Dual streams of auditory afferents target multiple domains in the primate prefrontal cortex
L. M. Romanski1, B. Tian2, J. Fritz3, M. Mishkin3, P. S. Goldman-Rakic1
& J. P. Rauschecker2
1
Section of Neurobiology, B-413 SHM, 333 Cedar St., Yale University School of Medicine, New Haven, Connecticut, USA
2
Georgetown Institute for Cognitive and Computational Science, Georgetown University Medical Center, New Research Bldg., Rm. WP15, 3970 Reservoir Road NW, Washington, DC 20007-2197, USA
3
Laboratory of Neuropsychology, National Institute of Mental Health, Building 49, Room 1B80, Bethesda, Maryland 20892-4415, USA
'What' and 'where' visual streams define ventrolateral object and dorsolateral spatial processing domains in the prefrontal cortex of nonhuman primates. We looked for similar streams for auditory−prefrontal connections in rhesus macaques by combining microelectrode recording with anatomical tract-tracing.

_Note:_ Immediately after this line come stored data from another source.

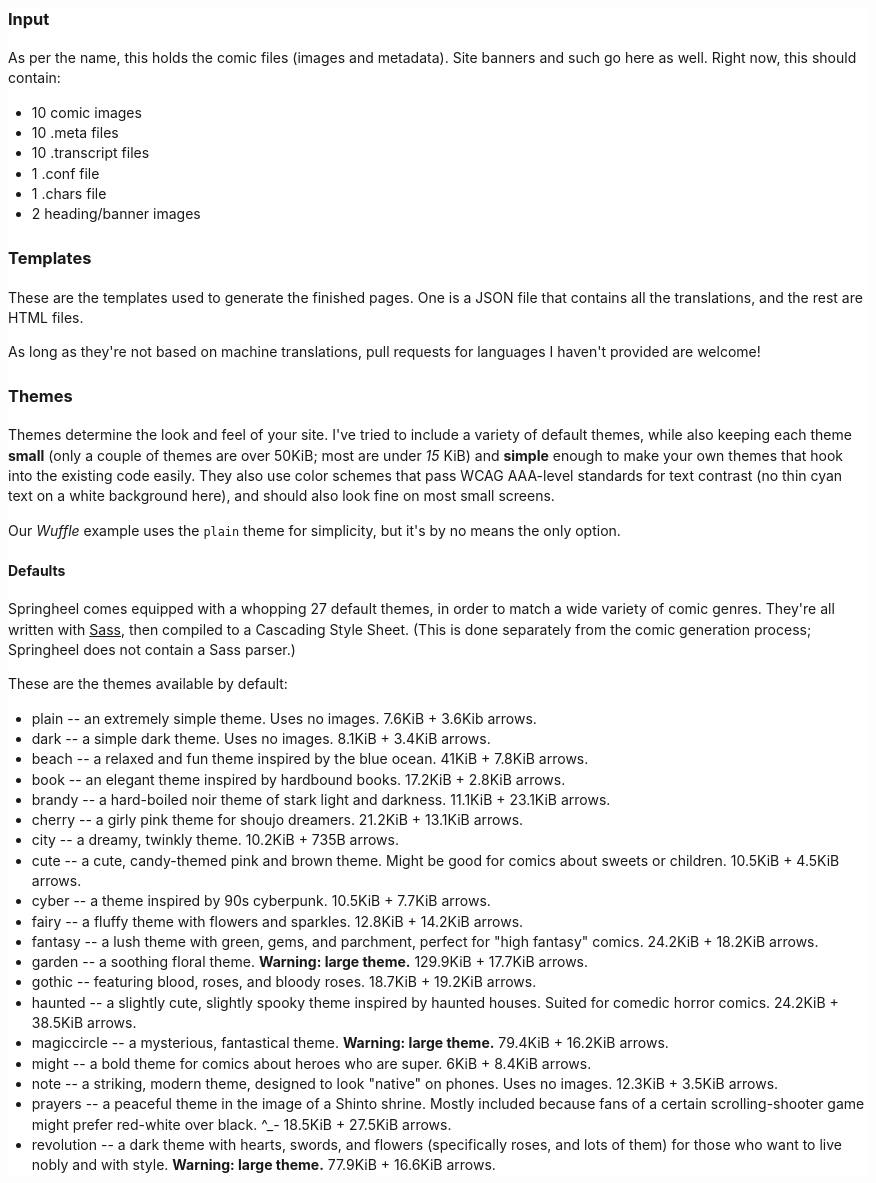 ### Input

As per the name, this holds the comic files (images and metadata). Site banners and such go here as well. Right now, this should contain:

* 10 comic images
* 10 .meta files
* 10 .transcript files
* 1 .conf file
* 1 .chars file
* 2 heading/banner images

### Templates

These are the templates used to generate the finished pages. One is a JSON file that contains all the translations, and the rest are HTML files.

As long as they're not based on machine translations, pull requests for languages I haven't provided are welcome!

### Themes

Themes determine the look and feel of your site. I've tried to include a variety of default themes, while also keeping each theme **small** (only a couple of themes are over 50KiB; most are under *15* KiB) and **simple** enough to make your own themes that hook into the existing code easily. They also use color schemes that pass WCAG AAA-level standards for text contrast (no thin cyan text on a white background here), and should also look fine on most small screens.

Our *Wuffle* example uses the `plain` theme for simplicity, but it's by no means the only option.

#### Defaults

Springheel comes equipped with a whopping 27 default themes, in order to match a wide variety of comic genres. They're all written with [Sass](https://sass-lang.com/), then compiled to a Cascading Style Sheet. (This is done separately from the comic generation process; Springheel does not contain a Sass parser.)

These are the themes available by default:

* plain -- an extremely simple theme. Uses no images. 7.6KiB + 3.6Kib arrows.
* dark -- a simple dark theme. Uses no images. 8.1KiB + 3.4KiB arrows.
* beach -- a relaxed and fun theme inspired by the blue ocean. 41KiB + 7.8KiB arrows.
* book -- an elegant theme inspired by hardbound books. 17.2KiB + 2.8KiB arrows.
* brandy -- a hard-boiled noir theme of stark light and darkness. 11.1KiB + 23.1KiB arrows.
* cherry -- a girly pink theme for shoujo dreamers. 21.2KiB + 13.1KiB arrows.
* city -- a dreamy, twinkly theme. 10.2KiB + 735B arrows.
* cute -- a cute, candy-themed pink and brown theme. Might be good for comics about sweets or children. 10.5KiB + 4.5KiB arrows.
* cyber -- a theme inspired by 90s cyberpunk. 10.5KiB + 7.7KiB arrows.
* fairy -- a fluffy theme with flowers and sparkles. 12.8KiB + 14.2KiB arrows.
* fantasy -- a lush theme with green, gems, and parchment, perfect for "high fantasy" comics. 24.2KiB + 18.2KiB arrows.
* garden -- a soothing floral theme. **Warning: large theme.** 129.9KiB + 17.7KiB arrows.
* gothic -- featuring blood, roses, and bloody roses. 18.7KiB + 19.2KiB arrows.
* haunted -- a slightly cute, slightly spooky theme inspired by haunted houses. Suited for comedic horror comics. 24.2KiB + 38.5KiB arrows.
* magiccircle -- a mysterious, fantastical theme. **Warning: large theme.** 79.4KiB + 16.2KiB arrows.
* might -- a bold theme for comics about heroes who are super. 6KiB + 8.4KiB arrows.
* note -- a striking, modern theme, designed to look "native" on phones. Uses no images. 12.3KiB + 3.5KiB arrows.
* prayers -- a peaceful theme in the image of a Shinto shrine. Mostly included because fans of a certain scrolling-shooter game might prefer red-white over black. ^\_\- 18.5KiB + 27.5KiB arrows.
* revolution -- a dark theme with hearts, swords, and flowers (specifically roses, and lots of them) for those who want to live nobly and with style. **Warning: large theme.** 77.9KiB + 16.6KiB arrows.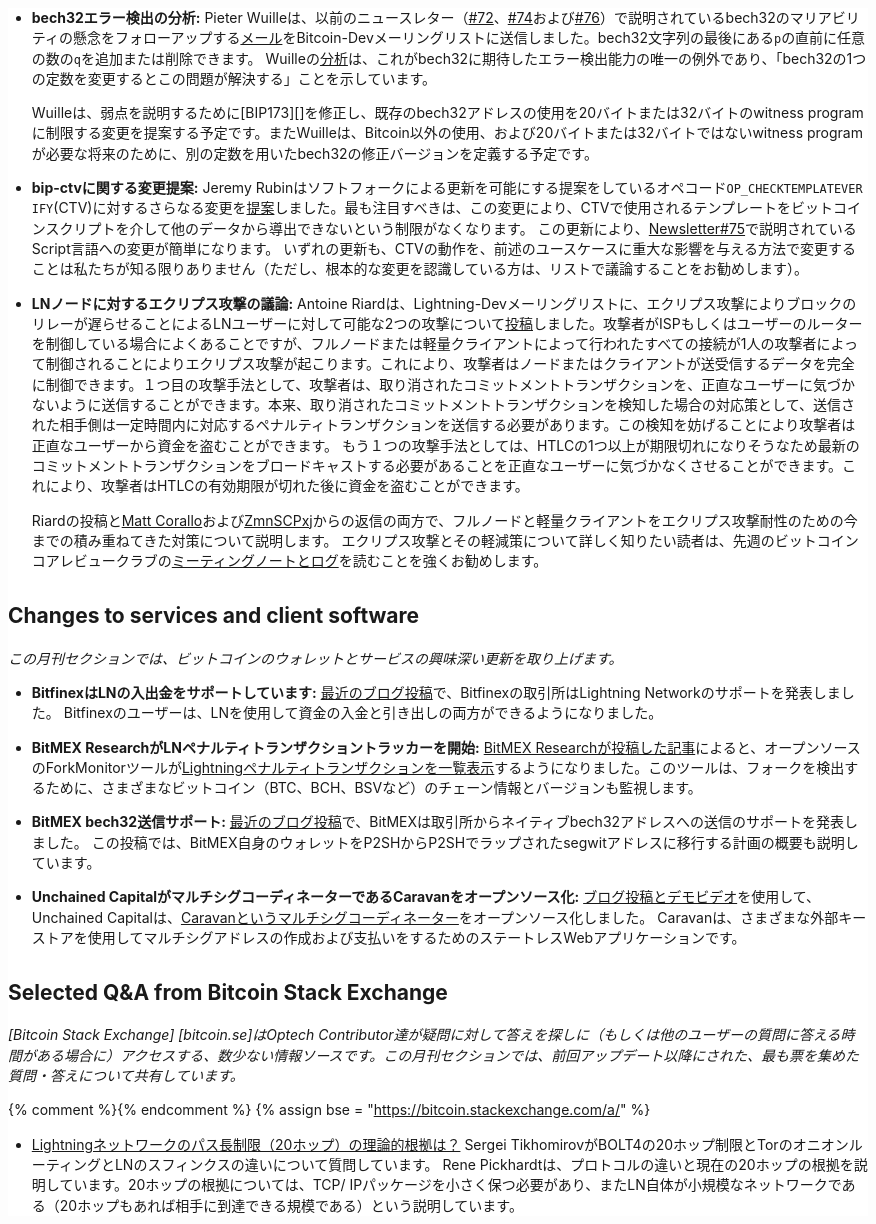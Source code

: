 - **bech32エラー検出の分析:** Pieter Wuilleは、以前のニュースレター（[#72][news72 bech32]、[#74][news74 bech32]および[#76][news76 bech32]）で説明されているbech32のマリアビリティの懸念をフォローアップする[メール][wuille bech32 analysis]をBitcoin-Devメーリングリストに送信しました。bech32文字列の最後にある`p`の直前に任意の数の`q`を追加または削除できます。 Wuilleの[分析][wuille bech32 analysis]は、これがbech32に期待したエラー検出能力の唯一の例外であり、「bech32の1つの定数を変更するとこの問題が解決する」ことを示しています。

   Wuilleは、弱点を説明するために[BIP173][]を修正し、既存のbech32アドレスの使用を20バイトまたは32バイトのwitness programに制限する変更を提案する予定です。またWuilleは、Bitcoin以外の使用、および20バイトまたは32バイトではないwitness programが必要な将来のために、別の定数を用いたbech32の修正バージョンを定義する予定です。

- **bip-ctvに関する変更提案:** Jeremy Rubinはソフトフォークによる更新を可能にする提案をしているオペコード`OP_CHECKTEMPLATEVERIFY`(CTV)に対するさらなる変更を[提案][rubin ctv update]しました。最も注目すべきは、この変更により、CTVで使用されるテンプレートをビットコインスクリプトを介して他のデータから導出できないという制限がなくなります。 この更新により、[Newsletter#75][news75 ctv]で説明されているScript言語への変更が簡単になります。 いずれの更新も、CTVの動作を、前述のユースケースに重大な影響を与える方法で変更することは私たちが知る限りありません（ただし、根本的な変更を認識している方は、リストで議論することをお勧めします）。

- **LNノードに対するエクリプス攻撃の議論:** Antoine Riardは、Lightning-Devメーリングリストに、エクリプス攻撃によりブロックのリレーが遅らせることによるLNユーザーに対して可能な2つの攻撃について[投稿][riard eclipse]しました。攻撃者がISPもしくはユーザーのルーターを制御している場合によくあることですが、フルノードまたは軽量クライアントによって行われたすべての接続が1人の攻撃者によって制御されることによりエクリプス攻撃が起こります。これにより、攻撃者はノードまたはクライアントが送受信するデータを完全に制御できます。１つ目の攻撃手法として、攻撃者は、取り消されたコミットメントトランザクションを、正直なユーザーに気づかないように送信することができます。本来、取り消されたコミットメントトランザクションを検知した場合の対応策として、送信された相手側は一定時間内に対応するペナルティトランザクションを送信する必要があります。この検知を妨げることにより攻撃者は正直なユーザーから資金を盗むことができます。 もう１つの攻撃手法としては、HTLCの1つ以上が期限切れになりそうなため最新のコミットメントトランザクションをブロードキャストする必要があることを正直なユーザーに気づかなくさせることができます。これにより、攻撃者はHTLCの有効期限が切れた後に資金を盗むことができます。

   Riardの投稿と[Matt Corallo][corallo eclipse]および[ZmnSCPxj][zmn eclipse]からの返信の両方で、フルノードと軽量クライアントをエクリプス攻撃耐性のための今までの積み重ねてきた対策について説明します。 エクリプス攻撃とその軽減策について詳しく知りたい読者は、先週のビットコインコアレビュークラブの[ミーティングノートとログ][review club notes]を読むことを強くお勧めします。

## Changes to services and client software

*この月刊セクションでは、ビットコインのウォレットとサービスの興味深い更新を取り上げます。*

- **BitfinexはLNの入出金をサポートしています:** [最近のブログ投稿][bitfinex ln blog]で、Bitfinexの取引所はLightning Networkのサポートを発表しました。 Bitfinexのユーザーは、LNを使用して資金の入金と引き出しの両方ができるようになりました。

- **BitMEX ResearchがLNペナルティトランザクショントラッカーを開始:**
 [BitMEX Researchが投稿した記事][bitmex ln penalty blog]によると、オープンソースのForkMonitorツールが[Lightningペナルティトランザクションを一覧表示][fork monitor lightning]するようになりました。このツールは、フォークを検出するために、さまざまなビットコイン（BTC、BCH、BSVなど）のチェーン情報とバージョンも監視します。

- **BitMEX bech32送信サポート:** [最近のブログ投稿][bitmex bech32 blog]で、BitMEXは取引所からネイティブbech32アドレスへの送信のサポートを発表しました。 この投稿では、BitMEX自身のウォレットをP2SHからP2SHでラップされたsegwitアドレスに移行する計画の概要も説明しています。

- **Unchained CapitalがマルチシグコーディネーターであるCaravanをオープンソース化:**
 [ブログ投稿とデモビデオ][unchained caravan blog]を使用して、Unchained Capitalは、[Caravanというマルチシグコーディネーター][unchained caravan github]をオープンソース化しました。 Caravanは、さまざまな外部キーストアを使用してマルチシグアドレスの作成および支払いをするためのステートレスWebアプリケーションです。

## Selected Q&A from Bitcoin Stack Exchange

*[Bitcoin Stack Exchange] [bitcoin.se]はOptech Contributor達が疑問に対して答えを探しに（もしくは他のユーザーの質問に答える時間がある場合に）アクセスする、数少ない情報ソースです。この月刊セクションでは、前回アップデート以降にされた、最も票を集めた質問・答えについて共有しています。*

{% comment %}{%
endcomment %}
{% assign bse = "https://bitcoin.stackexchange.com/a/" %}

- [Lightningネットワークのパス長制限（20ホップ）の理論的根拠は？]({{bse}}92073)
  Sergei TikhomirovがBOLT4の20ホップ制限とTorのオニオンルーティングとLNのスフィンクスの違いについて質問しています。 Rene Pickhardtは、プロトコルの違いと現在の20ホップの根拠を説明しています。20ホップの根拠については、TCP/ IPパッケージを小さく保つ必要があり、またLN自体が小規模なネットワークである（20ホップもあれば相手に到達できる規模である）という説明しています。


[lnd 0.8.2-beta]: https://github.com/lightningnetwork/lnd/releases/tag/v0.8.2-beta
[wuille bech32 post]: https://gnusha.org/url/https://lists.linuxfoundation.org/pipermail/bitcoin-dev/2019-December/017521.html
[wuille bech32 analysis]: https://gist.github.com/sipa/a9845b37c1b298a7301c33a04090b2eb
[news75 cl mainnet]: /ja/newsletters/2019/12/04/#c-lightning-3268
[news72 bech32]: /ja/newsletters/2019/11/13
[news74 bech32]: /ja/newsletters/2019/11/27
[news76 bech32]: /ja/newsletters/2019/12/11/#lnd-3767
[news75 ctv]: /ja/newsletters/2019/12/04/#op-checktemplateverify-ctv
[news22 multipath]: /en/newsletters/2018/11/20/#multi-path-payments
[news22 ux]: /en/newsletters/2018/11/20/#multipath-splicing-ux
[power]: https://en.wikipedia.org/wiki/IBM_POWER_instruction_set_architecture
[s390x]: https://en.wikipedia.org/wiki/Linux_on_IBM_Z
[cl 0.8.0]: https://github.com/ElementsProject/lightning/releases/tag/v0.8.0rc2
[riard eclipse]: https://gnusha.org/url/https://lists.linuxfoundation.org/pipermail/lightning-dev/2019-December/002369.html
[corallo eclipse]: https://gnusha.org/url/https://lists.linuxfoundation.org/pipermail/lightning-dev/2019-December/002370.html
[zmn eclipse]: https://gnusha.org/url/https://lists.linuxfoundation.org/pipermail/lightning-dev/2019-December/002372.html
[news74 c-lightning-3264]: /ja/newsletters/2019/11/27/#c-lightning-3264
[news76 upfront shutdown]: /ja/newsletters/2019/12/11/#lnd-3655
[rubin ctv update]: https://gnusha.org/url/https://lists.linuxfoundation.org/pipermail/bitcoin-dev/2019-December/017525.html
[bitfinex ln blog]: https://www.bitfinex.com/posts/440
[bitmex bech32 blog]: https://blog.bitmex.com/bitmex-enables-bech32-sending-support/
[bitmex ln penalty blog]: https://blog.bitmex.com/lightning-network-part-5-bitmex-research-launches-penalty-transaction-alert-system/
[fork monitor lightning]: https://forkmonitor.info/lightning
[unchained caravan blog]: https://www.unchained-capital.com/blog/the-caravan-arrives/
[unchained caravan github]: https://github.com/unchained-capital/caravan
[bech32 python]: https://github.com/sipa/bech32/tree/master/ref/python
[review club notes]: https://bitcoincore.reviews/16702.html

Injection of multiple tracers into physiologically mapped regions AL, ML and CL of the auditory belt cortex revealed that anterior belt cortex was reciprocally connected with the frontal pole (area 10), rostral principal sulcus (area 46) and ventral prefrontal regions (areas 12 and 45), whereas the caudal belt was mainly connected with the caudal principal sulcus (area 46) and frontal eye fields (area 8a). Thus separate auditory streams originate in caudal and rostral auditory cortex and target spatial and non-spatial domains of the frontal lobe, respectively.